EXERCISE
In the entries below, find every line with the string "temperatures" and copy it.

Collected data
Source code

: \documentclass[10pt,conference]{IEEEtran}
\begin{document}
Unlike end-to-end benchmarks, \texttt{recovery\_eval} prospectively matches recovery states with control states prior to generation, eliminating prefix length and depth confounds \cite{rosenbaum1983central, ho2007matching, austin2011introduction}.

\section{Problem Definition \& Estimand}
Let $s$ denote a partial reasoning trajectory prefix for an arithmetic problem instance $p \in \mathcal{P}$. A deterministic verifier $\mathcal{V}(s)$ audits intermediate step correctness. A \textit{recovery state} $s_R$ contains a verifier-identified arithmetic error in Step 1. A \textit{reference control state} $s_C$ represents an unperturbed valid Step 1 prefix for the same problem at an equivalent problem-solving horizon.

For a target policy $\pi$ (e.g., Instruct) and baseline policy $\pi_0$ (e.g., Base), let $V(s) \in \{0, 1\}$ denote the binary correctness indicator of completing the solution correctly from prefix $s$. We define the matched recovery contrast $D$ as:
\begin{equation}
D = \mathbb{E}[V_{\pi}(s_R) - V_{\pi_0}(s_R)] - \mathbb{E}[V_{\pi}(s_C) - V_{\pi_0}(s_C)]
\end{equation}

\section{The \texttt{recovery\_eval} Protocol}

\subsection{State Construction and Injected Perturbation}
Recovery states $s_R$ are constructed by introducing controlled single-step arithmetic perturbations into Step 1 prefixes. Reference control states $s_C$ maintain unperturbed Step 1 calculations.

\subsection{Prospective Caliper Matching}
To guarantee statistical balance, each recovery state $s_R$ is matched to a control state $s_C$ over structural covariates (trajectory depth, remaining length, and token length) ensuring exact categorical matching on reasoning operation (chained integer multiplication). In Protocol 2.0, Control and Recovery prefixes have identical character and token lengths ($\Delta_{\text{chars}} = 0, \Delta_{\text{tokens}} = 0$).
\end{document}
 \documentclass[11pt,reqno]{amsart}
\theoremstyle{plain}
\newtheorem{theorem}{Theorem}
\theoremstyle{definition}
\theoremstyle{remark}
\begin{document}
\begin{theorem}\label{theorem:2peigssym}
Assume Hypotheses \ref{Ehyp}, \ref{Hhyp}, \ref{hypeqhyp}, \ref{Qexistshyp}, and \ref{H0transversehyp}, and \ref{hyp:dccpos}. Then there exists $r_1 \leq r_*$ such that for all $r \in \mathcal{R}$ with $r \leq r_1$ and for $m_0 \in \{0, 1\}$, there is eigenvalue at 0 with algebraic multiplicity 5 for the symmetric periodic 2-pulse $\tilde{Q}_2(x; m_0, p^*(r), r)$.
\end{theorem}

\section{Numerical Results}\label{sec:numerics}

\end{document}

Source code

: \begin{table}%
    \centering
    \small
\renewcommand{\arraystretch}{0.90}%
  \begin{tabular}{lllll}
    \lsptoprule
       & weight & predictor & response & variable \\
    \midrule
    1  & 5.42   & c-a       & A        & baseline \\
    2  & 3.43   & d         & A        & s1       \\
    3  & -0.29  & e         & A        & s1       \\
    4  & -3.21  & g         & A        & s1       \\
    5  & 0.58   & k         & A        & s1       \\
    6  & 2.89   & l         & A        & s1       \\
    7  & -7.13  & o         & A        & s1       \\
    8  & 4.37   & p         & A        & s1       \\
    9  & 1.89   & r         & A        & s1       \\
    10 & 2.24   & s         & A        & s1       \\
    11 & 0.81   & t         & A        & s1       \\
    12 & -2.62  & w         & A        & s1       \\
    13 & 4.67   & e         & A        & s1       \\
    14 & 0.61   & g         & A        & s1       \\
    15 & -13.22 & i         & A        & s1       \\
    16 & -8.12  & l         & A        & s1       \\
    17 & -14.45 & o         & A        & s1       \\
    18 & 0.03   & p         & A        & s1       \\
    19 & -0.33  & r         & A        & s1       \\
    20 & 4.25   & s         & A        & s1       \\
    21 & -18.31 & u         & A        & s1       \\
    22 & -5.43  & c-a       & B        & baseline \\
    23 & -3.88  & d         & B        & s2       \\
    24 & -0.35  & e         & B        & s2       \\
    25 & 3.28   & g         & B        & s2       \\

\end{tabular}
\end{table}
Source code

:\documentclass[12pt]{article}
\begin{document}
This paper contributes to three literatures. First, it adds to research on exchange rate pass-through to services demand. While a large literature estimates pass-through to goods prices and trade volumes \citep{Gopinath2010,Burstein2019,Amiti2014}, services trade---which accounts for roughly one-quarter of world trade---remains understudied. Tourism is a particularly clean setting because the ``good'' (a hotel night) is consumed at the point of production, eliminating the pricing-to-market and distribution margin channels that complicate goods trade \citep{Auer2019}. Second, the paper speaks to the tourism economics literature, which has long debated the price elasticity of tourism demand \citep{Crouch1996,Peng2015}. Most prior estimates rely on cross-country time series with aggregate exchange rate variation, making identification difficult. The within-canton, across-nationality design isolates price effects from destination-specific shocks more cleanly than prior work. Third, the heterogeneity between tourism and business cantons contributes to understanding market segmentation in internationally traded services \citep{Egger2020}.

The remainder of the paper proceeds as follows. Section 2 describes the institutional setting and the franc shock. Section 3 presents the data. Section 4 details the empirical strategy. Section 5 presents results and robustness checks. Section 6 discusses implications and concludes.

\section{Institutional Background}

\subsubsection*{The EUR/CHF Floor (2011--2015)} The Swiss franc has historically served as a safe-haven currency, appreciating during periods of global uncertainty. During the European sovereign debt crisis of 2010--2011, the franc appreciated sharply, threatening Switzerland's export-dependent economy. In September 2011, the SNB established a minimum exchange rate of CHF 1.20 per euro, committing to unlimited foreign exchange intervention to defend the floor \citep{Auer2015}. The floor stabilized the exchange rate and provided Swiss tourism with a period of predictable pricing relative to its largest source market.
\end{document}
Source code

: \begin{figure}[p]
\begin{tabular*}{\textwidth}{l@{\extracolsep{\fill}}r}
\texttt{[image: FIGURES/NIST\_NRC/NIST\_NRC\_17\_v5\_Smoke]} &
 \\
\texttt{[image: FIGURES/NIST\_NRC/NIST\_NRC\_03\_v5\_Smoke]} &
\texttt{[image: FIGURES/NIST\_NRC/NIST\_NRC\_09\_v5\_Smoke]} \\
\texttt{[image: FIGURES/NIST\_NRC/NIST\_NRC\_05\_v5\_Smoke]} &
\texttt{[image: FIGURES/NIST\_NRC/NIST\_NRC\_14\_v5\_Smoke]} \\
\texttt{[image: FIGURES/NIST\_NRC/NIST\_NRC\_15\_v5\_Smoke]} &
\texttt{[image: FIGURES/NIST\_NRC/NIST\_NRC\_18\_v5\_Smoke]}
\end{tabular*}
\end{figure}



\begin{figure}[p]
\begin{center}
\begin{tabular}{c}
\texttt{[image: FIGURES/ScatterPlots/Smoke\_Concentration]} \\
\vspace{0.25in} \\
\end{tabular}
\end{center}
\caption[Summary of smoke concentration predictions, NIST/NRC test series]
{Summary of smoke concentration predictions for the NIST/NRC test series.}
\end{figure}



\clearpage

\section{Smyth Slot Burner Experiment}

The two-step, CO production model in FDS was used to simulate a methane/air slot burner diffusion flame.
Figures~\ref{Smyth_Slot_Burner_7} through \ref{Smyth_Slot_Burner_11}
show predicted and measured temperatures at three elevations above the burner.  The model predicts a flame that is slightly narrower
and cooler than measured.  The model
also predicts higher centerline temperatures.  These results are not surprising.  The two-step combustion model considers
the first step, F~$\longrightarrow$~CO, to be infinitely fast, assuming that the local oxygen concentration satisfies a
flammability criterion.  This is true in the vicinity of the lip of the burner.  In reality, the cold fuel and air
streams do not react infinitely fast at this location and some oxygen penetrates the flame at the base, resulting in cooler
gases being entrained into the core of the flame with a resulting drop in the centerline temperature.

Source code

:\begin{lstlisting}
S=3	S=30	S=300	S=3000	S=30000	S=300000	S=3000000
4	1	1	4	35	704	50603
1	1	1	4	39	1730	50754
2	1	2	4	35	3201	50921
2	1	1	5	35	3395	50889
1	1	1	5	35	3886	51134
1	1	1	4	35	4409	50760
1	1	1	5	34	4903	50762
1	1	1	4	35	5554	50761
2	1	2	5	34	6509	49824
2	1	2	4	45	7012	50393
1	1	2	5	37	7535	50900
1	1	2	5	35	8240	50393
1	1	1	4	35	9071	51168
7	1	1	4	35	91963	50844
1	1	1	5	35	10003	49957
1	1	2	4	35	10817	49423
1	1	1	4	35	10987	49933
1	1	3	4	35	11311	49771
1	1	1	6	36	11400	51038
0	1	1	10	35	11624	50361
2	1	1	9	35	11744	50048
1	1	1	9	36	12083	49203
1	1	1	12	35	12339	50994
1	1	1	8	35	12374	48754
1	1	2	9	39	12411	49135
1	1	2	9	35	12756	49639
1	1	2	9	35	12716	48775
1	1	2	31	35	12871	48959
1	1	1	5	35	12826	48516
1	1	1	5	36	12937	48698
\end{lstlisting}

RESULT BELOW
show predicted and measured temperatures at three elevations above the burner.  The model predicts a flame that is slightly narrower
also predicts higher centerline temperatures.  These results are not surprising.  The two-step combustion model considers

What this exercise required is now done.